GIVEN DATA:
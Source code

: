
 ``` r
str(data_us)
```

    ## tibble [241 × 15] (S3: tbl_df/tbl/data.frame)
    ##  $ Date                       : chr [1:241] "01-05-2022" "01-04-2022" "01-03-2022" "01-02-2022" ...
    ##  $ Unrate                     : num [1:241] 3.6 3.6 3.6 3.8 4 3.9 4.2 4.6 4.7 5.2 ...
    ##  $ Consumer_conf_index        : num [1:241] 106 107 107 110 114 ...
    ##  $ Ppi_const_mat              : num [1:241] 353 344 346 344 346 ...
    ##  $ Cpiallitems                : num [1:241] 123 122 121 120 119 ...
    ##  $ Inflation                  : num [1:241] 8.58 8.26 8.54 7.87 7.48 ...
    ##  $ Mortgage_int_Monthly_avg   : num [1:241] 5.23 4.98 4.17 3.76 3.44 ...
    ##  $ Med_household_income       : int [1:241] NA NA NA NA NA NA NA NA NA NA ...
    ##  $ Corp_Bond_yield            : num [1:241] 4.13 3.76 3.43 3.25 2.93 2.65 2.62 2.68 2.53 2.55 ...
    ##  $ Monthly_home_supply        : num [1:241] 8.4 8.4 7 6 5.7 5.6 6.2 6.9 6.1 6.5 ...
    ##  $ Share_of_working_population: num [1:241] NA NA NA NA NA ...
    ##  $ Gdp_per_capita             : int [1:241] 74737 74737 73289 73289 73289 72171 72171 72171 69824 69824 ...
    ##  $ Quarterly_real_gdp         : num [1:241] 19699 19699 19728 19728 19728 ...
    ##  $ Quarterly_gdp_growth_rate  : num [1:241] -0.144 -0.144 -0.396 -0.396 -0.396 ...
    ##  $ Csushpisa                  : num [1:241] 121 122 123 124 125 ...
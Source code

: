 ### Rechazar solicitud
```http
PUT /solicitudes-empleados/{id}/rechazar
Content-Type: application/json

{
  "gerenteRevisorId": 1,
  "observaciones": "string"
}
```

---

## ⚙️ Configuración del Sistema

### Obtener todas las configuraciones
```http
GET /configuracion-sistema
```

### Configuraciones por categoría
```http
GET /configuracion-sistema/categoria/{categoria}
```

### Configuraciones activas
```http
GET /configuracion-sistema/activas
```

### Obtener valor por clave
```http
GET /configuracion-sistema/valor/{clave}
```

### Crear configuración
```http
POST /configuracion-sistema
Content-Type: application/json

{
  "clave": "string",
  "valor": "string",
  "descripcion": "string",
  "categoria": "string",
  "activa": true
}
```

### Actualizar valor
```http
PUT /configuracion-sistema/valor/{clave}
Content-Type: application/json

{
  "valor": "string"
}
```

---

TASK DIRECTIONS:
The string "activas" appears in how many lines above? Answer with the number only.

RESPONSE AREA:
2